-- Records provided follows --

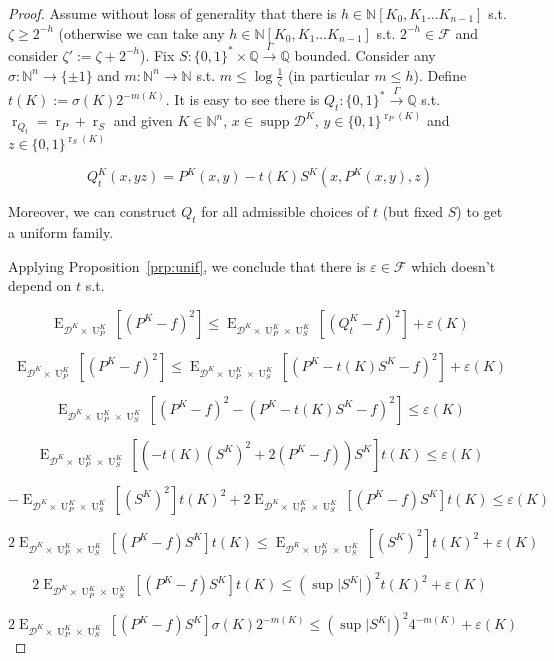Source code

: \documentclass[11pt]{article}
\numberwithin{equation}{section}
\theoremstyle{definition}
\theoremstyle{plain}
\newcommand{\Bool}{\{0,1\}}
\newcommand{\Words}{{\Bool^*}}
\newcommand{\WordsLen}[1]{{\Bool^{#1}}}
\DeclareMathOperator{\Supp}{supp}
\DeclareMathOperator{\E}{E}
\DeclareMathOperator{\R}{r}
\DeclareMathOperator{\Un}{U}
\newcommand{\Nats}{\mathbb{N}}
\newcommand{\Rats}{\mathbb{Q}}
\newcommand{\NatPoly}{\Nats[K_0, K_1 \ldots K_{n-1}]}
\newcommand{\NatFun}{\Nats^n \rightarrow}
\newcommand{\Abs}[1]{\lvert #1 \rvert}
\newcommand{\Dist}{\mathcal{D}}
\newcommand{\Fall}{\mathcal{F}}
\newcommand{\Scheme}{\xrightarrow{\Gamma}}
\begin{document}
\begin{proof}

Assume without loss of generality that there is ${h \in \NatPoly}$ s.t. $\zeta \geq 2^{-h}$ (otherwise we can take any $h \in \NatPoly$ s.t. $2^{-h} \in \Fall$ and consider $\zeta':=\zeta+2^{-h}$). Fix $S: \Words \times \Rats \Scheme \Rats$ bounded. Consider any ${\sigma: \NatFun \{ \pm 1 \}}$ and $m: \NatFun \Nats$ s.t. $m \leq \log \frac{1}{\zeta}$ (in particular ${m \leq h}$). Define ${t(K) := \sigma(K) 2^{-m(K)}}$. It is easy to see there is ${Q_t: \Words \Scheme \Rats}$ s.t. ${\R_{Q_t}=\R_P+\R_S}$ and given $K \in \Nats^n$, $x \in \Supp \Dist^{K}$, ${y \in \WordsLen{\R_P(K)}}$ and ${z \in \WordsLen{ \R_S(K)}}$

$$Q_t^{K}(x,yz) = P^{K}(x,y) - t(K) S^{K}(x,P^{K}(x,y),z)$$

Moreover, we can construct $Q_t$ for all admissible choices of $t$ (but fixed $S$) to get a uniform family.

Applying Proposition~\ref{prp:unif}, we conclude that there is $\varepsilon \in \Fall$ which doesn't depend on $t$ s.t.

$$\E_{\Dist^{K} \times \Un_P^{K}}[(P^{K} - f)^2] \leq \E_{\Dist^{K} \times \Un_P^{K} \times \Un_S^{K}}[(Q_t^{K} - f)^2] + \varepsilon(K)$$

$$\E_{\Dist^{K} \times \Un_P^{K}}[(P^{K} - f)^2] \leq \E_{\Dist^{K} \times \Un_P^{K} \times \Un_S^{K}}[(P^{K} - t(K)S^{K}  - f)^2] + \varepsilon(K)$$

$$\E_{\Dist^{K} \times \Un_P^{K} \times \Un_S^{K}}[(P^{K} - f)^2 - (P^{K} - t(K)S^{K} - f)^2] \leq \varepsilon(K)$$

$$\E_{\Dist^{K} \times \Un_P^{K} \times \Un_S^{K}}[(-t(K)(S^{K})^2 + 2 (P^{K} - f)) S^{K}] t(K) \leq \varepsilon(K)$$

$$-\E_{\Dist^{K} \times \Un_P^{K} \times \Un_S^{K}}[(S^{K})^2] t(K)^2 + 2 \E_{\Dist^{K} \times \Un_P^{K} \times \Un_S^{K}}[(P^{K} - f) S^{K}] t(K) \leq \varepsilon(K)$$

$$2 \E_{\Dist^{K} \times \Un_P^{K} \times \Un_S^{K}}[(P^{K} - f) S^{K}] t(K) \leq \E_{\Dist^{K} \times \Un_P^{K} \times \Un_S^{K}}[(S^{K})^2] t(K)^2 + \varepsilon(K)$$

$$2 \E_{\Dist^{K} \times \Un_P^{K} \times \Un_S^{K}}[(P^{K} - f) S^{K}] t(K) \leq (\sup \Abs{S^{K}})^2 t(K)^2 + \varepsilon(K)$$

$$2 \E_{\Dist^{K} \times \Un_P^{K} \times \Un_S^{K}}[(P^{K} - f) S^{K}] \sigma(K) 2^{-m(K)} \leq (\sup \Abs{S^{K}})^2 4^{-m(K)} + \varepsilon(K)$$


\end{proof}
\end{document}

-- Records provided concluded --

• Task requirements: The word "there" may appear in several lines of the data; count those lines and give only the number.

• Answer to this problem: 2